Multivariable model investigating determinants of adherence score (N = 26,575).

Discussion

In this multi-country study, we examined adherence trends with respect to COVID-19 non-pharmaceutical preventive measures implemented in six SSA countries, and the concomitant evolution of the burden of COVID-19-like illness among the participants in these countries. We proposed a scoring system to best evaluate the population's adherence to these COVID-19 preventive measures. The adherence score showed an optimal overall Cronbach alpha value of 0.669 when the five individual preventive measures recommended by the WHO (16) were retained. Given that Cronbach alpha values for the 5-item adherence score varied greatly by country, and with the high heterogeneity observed during the pooled analysis, it is evident that the proposed scoring system still requires context-specific improvements and is hardly generalizable to different SSA countries.

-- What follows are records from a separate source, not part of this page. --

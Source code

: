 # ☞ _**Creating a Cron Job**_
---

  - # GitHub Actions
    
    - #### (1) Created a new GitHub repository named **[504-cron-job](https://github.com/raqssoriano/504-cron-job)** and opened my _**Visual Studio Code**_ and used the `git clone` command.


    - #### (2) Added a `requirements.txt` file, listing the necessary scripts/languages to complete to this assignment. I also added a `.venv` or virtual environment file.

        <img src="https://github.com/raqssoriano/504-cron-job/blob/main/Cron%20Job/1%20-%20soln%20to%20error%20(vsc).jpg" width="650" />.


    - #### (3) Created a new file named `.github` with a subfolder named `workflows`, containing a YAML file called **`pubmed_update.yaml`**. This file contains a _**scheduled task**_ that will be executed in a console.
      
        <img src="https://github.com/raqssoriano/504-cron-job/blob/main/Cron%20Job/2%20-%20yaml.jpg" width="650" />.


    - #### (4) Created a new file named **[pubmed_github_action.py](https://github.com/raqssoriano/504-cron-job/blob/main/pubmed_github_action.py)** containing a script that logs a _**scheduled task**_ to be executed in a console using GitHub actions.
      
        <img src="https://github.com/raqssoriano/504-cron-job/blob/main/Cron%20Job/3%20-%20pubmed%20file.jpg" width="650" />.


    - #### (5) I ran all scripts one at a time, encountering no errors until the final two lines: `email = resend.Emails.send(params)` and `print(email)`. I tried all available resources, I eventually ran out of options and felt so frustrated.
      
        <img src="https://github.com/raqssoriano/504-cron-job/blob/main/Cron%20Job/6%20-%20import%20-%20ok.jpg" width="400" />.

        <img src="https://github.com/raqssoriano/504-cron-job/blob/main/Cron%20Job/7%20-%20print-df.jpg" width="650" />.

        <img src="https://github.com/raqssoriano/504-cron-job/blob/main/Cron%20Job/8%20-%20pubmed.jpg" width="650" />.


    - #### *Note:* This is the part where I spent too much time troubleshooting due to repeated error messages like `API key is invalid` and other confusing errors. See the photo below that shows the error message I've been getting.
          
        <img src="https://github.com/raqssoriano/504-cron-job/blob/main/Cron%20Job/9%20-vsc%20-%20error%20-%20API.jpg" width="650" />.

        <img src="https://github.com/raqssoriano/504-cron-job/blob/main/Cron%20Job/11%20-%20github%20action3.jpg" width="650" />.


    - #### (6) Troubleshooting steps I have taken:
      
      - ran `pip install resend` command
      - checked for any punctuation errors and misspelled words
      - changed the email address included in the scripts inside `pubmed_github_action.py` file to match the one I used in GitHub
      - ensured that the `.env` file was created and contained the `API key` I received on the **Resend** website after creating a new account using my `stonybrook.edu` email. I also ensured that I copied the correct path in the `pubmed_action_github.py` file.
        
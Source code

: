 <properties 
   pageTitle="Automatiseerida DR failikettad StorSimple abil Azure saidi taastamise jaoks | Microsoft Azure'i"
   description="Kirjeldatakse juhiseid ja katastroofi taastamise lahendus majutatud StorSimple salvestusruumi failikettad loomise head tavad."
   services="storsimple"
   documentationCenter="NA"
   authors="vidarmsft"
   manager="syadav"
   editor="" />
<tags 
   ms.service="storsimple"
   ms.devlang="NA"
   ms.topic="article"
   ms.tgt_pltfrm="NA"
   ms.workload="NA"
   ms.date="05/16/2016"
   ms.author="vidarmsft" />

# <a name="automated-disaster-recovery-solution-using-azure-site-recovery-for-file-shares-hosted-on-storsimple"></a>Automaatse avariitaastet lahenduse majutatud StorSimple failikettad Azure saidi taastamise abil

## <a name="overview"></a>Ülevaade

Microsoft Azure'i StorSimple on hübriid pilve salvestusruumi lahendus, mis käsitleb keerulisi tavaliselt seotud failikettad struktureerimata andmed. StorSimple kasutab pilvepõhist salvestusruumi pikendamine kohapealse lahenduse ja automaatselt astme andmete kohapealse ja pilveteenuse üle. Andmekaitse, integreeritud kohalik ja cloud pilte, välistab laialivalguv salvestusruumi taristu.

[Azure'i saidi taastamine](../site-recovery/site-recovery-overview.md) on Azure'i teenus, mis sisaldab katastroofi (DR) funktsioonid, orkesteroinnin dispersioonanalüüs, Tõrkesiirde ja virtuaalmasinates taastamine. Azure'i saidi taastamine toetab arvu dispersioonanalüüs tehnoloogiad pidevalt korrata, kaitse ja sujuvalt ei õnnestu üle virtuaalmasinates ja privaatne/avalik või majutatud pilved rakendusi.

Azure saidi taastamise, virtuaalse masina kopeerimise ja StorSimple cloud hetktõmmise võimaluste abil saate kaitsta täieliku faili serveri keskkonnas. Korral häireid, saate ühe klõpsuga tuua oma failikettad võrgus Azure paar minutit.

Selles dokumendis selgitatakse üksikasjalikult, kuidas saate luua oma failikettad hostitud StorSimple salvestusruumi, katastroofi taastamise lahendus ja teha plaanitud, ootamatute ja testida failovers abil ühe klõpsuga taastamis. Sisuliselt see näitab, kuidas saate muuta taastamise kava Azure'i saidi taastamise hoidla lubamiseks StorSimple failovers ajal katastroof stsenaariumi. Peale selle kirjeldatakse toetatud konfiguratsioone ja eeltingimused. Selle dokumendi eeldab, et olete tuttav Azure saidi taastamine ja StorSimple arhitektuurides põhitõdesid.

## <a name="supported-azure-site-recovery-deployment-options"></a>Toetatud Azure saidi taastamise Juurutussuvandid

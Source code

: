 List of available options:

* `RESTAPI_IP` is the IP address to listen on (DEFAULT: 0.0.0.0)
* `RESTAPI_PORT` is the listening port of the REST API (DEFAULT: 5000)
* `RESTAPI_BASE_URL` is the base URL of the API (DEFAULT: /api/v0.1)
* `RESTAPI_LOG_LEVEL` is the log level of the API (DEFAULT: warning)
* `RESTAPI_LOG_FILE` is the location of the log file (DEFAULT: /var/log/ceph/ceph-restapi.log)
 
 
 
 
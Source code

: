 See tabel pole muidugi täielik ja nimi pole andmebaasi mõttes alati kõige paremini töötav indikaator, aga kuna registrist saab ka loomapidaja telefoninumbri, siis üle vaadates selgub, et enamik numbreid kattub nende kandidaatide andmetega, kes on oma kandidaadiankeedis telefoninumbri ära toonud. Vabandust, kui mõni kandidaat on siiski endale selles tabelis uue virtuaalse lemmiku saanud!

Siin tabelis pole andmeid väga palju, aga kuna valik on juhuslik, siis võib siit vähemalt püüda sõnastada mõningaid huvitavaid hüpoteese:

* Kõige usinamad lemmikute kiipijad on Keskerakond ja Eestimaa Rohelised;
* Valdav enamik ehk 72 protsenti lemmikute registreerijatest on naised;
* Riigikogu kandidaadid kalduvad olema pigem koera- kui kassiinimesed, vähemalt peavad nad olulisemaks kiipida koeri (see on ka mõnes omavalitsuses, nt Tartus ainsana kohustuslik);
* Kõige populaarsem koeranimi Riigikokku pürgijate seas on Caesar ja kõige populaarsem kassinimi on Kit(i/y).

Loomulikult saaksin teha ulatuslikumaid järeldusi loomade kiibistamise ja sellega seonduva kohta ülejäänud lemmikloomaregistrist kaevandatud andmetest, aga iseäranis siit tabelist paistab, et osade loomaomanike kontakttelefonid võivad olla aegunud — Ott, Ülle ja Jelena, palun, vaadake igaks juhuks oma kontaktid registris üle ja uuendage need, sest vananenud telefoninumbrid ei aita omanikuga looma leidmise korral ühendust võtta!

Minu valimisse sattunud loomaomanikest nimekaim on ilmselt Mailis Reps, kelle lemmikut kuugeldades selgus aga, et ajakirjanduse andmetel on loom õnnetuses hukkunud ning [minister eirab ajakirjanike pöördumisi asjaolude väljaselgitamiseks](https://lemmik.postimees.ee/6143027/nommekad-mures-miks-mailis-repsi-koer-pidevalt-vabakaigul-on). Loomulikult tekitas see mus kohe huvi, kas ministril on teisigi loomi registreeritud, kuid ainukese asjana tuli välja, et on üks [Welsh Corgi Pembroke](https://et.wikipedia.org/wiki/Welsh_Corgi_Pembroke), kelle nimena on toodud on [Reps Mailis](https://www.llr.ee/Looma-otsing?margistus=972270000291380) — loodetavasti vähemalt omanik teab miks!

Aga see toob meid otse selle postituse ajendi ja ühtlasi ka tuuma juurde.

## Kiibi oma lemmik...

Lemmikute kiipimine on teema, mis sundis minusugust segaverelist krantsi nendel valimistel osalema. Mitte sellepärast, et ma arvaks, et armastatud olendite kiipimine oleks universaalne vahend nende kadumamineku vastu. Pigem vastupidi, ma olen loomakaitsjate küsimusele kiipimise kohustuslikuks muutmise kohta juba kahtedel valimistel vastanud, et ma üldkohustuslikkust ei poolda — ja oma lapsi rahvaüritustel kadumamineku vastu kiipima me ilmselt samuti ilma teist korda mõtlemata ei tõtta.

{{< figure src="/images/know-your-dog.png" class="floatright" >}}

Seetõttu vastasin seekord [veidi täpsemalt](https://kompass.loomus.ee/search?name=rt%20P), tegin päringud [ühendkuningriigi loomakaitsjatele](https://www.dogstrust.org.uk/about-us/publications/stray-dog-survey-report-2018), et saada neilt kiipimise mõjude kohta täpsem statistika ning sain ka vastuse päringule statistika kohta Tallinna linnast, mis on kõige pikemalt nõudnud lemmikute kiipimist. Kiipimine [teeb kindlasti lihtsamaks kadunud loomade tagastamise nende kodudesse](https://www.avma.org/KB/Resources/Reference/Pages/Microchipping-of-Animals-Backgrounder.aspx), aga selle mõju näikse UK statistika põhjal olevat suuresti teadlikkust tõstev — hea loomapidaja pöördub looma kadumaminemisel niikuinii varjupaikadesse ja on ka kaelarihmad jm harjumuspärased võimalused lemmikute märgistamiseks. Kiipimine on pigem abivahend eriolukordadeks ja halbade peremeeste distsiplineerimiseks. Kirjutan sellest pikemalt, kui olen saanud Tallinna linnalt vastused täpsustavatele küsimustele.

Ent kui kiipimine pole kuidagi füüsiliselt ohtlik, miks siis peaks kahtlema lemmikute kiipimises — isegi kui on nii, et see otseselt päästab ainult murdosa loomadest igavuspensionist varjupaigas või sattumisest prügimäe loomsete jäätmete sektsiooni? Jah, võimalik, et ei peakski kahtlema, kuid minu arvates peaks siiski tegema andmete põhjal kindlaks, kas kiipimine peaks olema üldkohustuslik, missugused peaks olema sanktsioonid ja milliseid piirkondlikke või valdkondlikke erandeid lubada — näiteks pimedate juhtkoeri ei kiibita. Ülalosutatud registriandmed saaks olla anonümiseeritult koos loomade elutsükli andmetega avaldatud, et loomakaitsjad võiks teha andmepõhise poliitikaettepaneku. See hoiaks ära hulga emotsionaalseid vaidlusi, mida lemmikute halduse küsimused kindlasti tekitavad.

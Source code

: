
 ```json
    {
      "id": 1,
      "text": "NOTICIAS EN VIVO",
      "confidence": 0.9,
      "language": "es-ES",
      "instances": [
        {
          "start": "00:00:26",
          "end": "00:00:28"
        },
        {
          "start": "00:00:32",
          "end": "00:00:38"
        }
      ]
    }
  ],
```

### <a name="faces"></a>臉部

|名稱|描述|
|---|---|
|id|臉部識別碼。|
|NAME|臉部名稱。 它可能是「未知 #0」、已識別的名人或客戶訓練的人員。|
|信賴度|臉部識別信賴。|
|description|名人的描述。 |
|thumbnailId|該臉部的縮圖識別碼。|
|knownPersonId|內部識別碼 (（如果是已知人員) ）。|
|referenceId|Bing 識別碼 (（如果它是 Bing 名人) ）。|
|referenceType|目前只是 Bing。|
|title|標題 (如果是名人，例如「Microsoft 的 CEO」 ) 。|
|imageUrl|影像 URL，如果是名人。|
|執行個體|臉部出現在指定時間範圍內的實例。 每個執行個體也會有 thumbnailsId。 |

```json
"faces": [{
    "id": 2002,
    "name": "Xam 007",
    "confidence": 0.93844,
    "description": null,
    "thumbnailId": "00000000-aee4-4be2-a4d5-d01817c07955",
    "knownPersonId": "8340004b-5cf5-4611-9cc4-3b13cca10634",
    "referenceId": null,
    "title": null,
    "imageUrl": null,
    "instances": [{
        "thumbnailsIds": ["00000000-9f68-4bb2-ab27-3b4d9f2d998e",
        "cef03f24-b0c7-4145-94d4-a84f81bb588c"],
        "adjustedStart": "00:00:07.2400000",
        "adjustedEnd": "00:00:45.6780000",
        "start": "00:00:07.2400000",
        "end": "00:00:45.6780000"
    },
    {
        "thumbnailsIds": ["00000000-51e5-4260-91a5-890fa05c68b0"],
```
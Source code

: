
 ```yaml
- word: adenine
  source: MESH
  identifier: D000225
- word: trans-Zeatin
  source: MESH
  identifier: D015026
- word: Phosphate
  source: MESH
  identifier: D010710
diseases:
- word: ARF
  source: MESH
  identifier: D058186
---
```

We noted a significant drop in overall individual adherence over time, associated with an evident rise in the prevalence of COVID-19-like illness, which may have contributed to the resurgence (second wave) of the COVID-19 cases observed in Africa at the wake of 2021. Indeed, during the early months of the pandemic, many people were initially conscious and ready to adhere probably due to all the sensitizations on COVID-19 and its reported deleterious effects on human health. When individuals in the participating countries progressively noticed that they were not being decimated by the pandemic as per the predictions, coupled with the economic hardships engendered by the lockdown measures (17), they might have become more relaxed in observing the preventive measures just a few months after their implementation. Furthermore, governments might have become less strict about reinforcing the instituted measures after the first epidemic peak had passed in these countries. Although our web-based approach introduced a selection bias, the overall findings suggest that adherence to COVID-19 preventive measures gradually declined. This declining adherence possibly fostered the rise in COVID-19 incidence observed in numerous African countries (18, 19). Our findings corroborate with the occurrence of a second wave of COVID-19 in several African countries during the second half of the year 2020 (18, 19).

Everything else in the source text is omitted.